Note: Refer to sig below


----------



## Fourputt (Nov 18, 2006)

I've been using the E6 yellow. Good performance, and easier to find in all of the weird places I keep hitting my tee shots.


----------



## AOInc (Sep 27, 2011)

Not so many days have gone when I actually started using this.We just started playing regularly, as opposed to once a month to get into the nitty gritty of golf equipment.

Since the start I suddenly strong hook. E6 heard after only using balls at random what I find, or hand me down old man.

Definitely the best ball I've used.
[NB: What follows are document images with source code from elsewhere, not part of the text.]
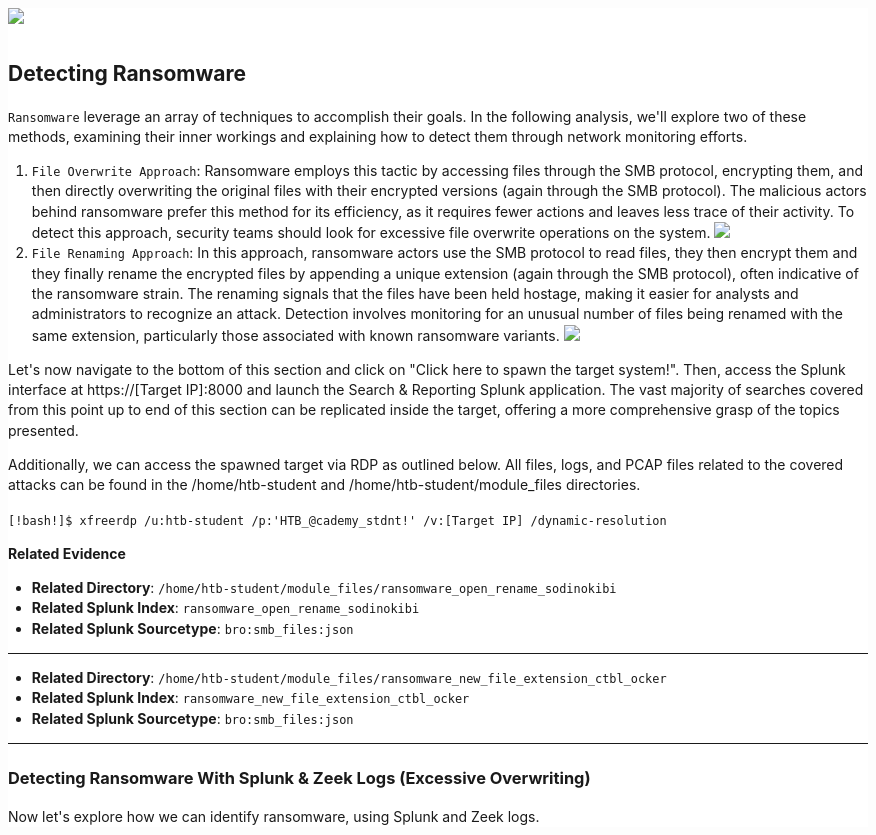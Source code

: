 ![](https://academy.hackthebox.com/storage/modules/233/120.png)



## Detecting Ransomware

`Ransomware` leverage an array of techniques to accomplish their goals. In the following analysis, we'll explore two of these methods, examining their inner workings and explaining how to detect them through network monitoring efforts.

1. `File Overwrite Approach`: Ransomware employs this tactic by accessing files through the SMB protocol, encrypting them, and then directly overwriting the original files with their encrypted versions (again through the SMB protocol). The malicious actors behind ransomware prefer this method for its efficiency, as it requires fewer actions and leaves less trace of their activity. To detect this approach, security teams should look for excessive file overwrite operations on the system. ![](https://academy.hackthebox.com/storage/modules/233/121.png)
2. `File Renaming Approach`: In this approach, ransomware actors use the SMB protocol to read files, they then encrypt them and they finally rename the encrypted files by appending a unique extension (again through the SMB protocol), often indicative of the ransomware strain. The renaming signals that the files have been held hostage, making it easier for analysts and administrators to recognize an attack. Detection involves monitoring for an unusual number of files being renamed with the same extension, particularly those associated with known ransomware variants. ![](https://academy.hackthebox.com/storage/modules/233/122.png)

Let's now navigate to the bottom of this section and click on "Click here to spawn the target system!". Then, access the Splunk interface at https://\[Target IP]:8000 and launch the Search & Reporting Splunk application. The vast majority of searches covered from this point up to end of this section can be replicated inside the target, offering a more comprehensive grasp of the topics presented.

Additionally, we can access the spawned target via RDP as outlined below. All files, logs, and PCAP files related to the covered attacks can be found in the /home/htb-student and /home/htb-student/module\_files directories.

```shell-session
[!bash!]$ xfreerdp /u:htb-student /p:'HTB_@cademy_stdnt!' /v:[Target IP] /dynamic-resolution
```

**Related Evidence**

* **Related Directory**: `/home/htb-student/module_files/ransomware_open_rename_sodinokibi`
* **Related Splunk Index**: `ransomware_open_rename_sodinokibi`
* **Related Splunk Sourcetype**: `bro:smb_files:json`

***

* **Related Directory**: `/home/htb-student/module_files/ransomware_new_file_extension_ctbl_ocker`
* **Related Splunk Index**: `ransomware_new_file_extension_ctbl_ocker`
* **Related Splunk Sourcetype**: `bro:smb_files:json`

***

### Detecting Ransomware With Splunk & Zeek Logs (Excessive Overwriting)

Now let's explore how we can identify ransomware, using Splunk and Zeek logs.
It dosent remove your hook together, but it certainly helps to straighten out a lot. From finding the driver I used was 2 degrees closed, which obviously did not help either.

Just bought 3 dozen brand new on eBay, should be set at a time. I almost did not lose more balls.
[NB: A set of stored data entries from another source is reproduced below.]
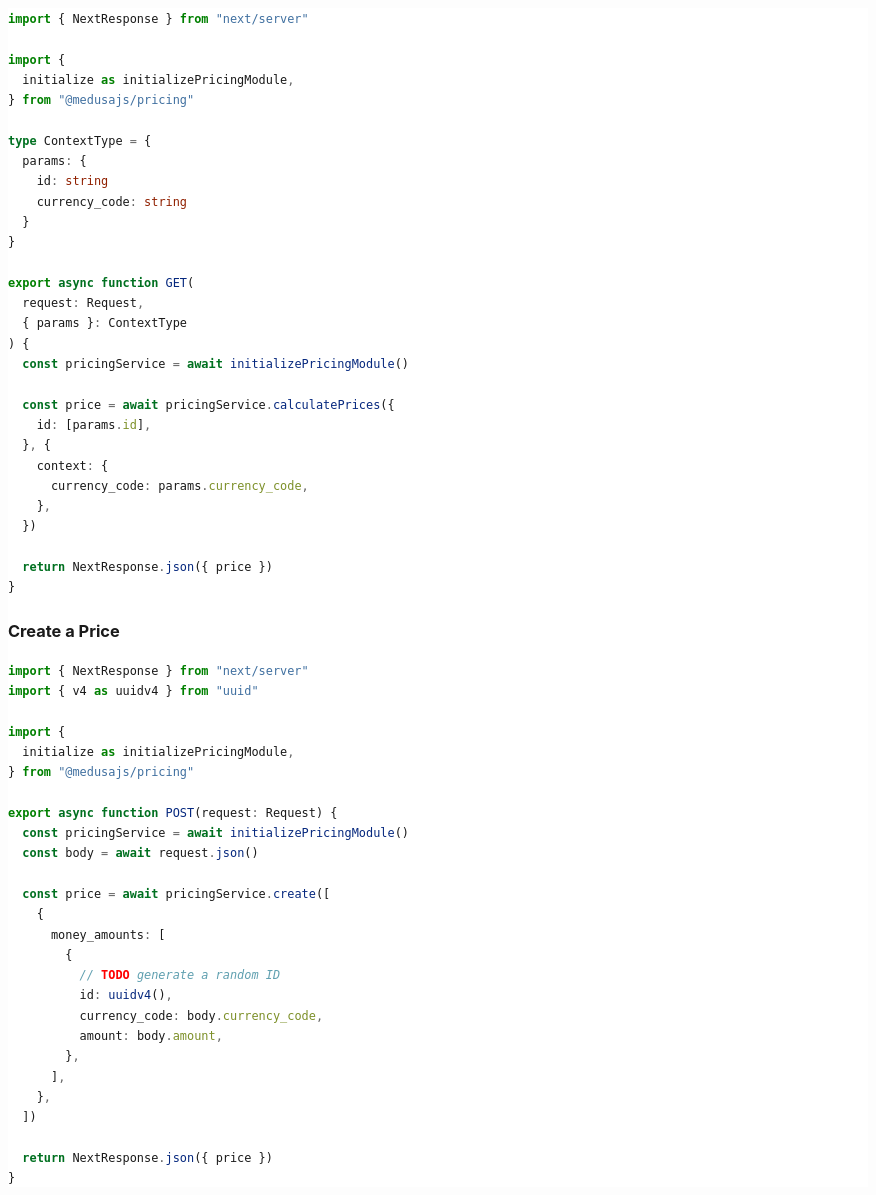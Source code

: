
 ```ts title=app/api/prices/[id]/[currency_code]/route.ts
import { NextResponse } from "next/server"

import { 
  initialize as initializePricingModule,
} from "@medusajs/pricing"

type ContextType = {
  params: {
    id: string
    currency_code: string
  }
}

export async function GET(
  request: Request,
  { params }: ContextType
) {
  const pricingService = await initializePricingModule()

  const price = await pricingService.calculatePrices({
    id: [params.id],
  }, {
    context: {
      currency_code: params.currency_code,
    },
  })

  return NextResponse.json({ price })
}
```

### Create a Price

```ts title=app/api/prices/route.ts
import { NextResponse } from "next/server"
import { v4 as uuidv4 } from "uuid"

import { 
  initialize as initializePricingModule,
} from "@medusajs/pricing"

export async function POST(request: Request) {
  const pricingService = await initializePricingModule()
  const body = await request.json()

  const price = await pricingService.create([
    {
      money_amounts: [
        {
          // TODO generate a random ID
          id: uuidv4(),
          currency_code: body.currency_code,
          amount: body.amount,
        },
      ],
    },
  ])

  return NextResponse.json({ price })
}
```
Love balls and recommend anyone with a wayward drive to give them a crack.


----------



## Big Hobbit (Nov 2, 2010)

After 10yrs of using a Pro-V1 I switched to the Taylormade Penta TP about 2 months ago. Maybe it was me but I was finding this year's Pro-V a little firm - could be I'm not hitting the ball hard enough to compress it.

And the cost, £33 a dozen or just over $50 USD. Thankfully I can't remember the last time I lost a ball - I get a few rounds out of a ball before they get consigned to the practice bag.


----------



## FrogsHair (Mar 4, 2010)

I use the e-6, or e-7 yellow balls by Bridgestone, when I think about buying them for an important round. For the money they are a pretty decent ball. Another thing I lke about them is that Bridgestone has not changed them over the years they have been on the market. A lot of manufactures, for what ever reason9s), discontinue, or re-work what they have for something they say is better. They are usually not. Pinnacle used to sell a senior ball that I really liked. Great distance, with some usable spin. They discontinued it for something they said was better.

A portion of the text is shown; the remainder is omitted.